Thursday, 19 July 2018

publications - Are cover letters sent to referees and should you highlight the contribution of your paper in the cover letter?


How to write a cover letter to journal when submitting a manuscript?



  1. In the letter, it is expected that I propose 5 referees. Is this the only reason to write a cover letter?

  2. Will the cover letter be sent to the referees or only to Journal's staff?

  3. I feel reluctant to praise my contribution in the cover letter. The article should defend it itself. Is the praising important part of the cover letter? Is it required?




Answer





  1. It is also polite to write a cover letter, even if nobody asks for it. And the purpose is often to ease the process of finding the referees, so helping to do so by giving insights about the paper that cannot be write in the paper is a good thing.

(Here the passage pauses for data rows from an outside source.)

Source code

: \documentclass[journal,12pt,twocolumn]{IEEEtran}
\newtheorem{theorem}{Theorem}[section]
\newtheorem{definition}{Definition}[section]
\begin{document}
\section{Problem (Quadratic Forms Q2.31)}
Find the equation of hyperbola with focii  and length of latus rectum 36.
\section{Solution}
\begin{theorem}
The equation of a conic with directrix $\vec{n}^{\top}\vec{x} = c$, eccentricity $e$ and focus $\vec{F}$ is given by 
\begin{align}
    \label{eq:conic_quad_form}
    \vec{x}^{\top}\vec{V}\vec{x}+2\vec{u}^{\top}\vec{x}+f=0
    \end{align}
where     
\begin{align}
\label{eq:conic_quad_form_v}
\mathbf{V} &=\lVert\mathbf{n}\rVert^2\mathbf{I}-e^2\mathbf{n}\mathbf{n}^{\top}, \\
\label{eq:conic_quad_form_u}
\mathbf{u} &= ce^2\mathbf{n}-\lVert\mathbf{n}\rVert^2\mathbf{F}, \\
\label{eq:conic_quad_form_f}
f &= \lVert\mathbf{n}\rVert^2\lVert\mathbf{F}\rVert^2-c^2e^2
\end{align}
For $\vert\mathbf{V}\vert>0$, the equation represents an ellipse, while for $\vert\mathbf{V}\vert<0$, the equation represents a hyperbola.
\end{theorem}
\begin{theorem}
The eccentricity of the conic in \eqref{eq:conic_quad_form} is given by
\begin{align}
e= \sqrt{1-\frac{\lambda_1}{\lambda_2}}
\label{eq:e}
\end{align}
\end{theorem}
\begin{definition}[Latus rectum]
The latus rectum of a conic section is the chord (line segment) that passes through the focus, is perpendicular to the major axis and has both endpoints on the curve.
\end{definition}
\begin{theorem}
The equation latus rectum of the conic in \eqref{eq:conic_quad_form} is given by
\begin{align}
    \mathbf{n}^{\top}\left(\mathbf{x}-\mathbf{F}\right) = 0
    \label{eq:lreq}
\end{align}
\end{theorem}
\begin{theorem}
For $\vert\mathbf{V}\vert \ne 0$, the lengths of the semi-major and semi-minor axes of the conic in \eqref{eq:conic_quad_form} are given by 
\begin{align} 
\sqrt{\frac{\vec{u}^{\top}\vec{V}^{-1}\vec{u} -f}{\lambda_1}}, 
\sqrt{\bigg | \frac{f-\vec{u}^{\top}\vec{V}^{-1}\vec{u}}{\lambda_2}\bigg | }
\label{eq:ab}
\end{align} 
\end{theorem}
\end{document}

  2. If you mention potential referees, I guess it will not be sent to the chosen referees. Otherwise (in my experience) it is.





  3. You don't have to praise your results in the cover letter. Just state shortly the results (say more than the abstract, less than the introduction). If you think that there are issues related to the paper, this is also the place to state them (conflict of interest, new way of considering something - which can hurt someone's feelings -, direct negative comment on related work, etc.). If you think that, because your paper is gap-bridging, you need reviewers from several fields, you should say it as well.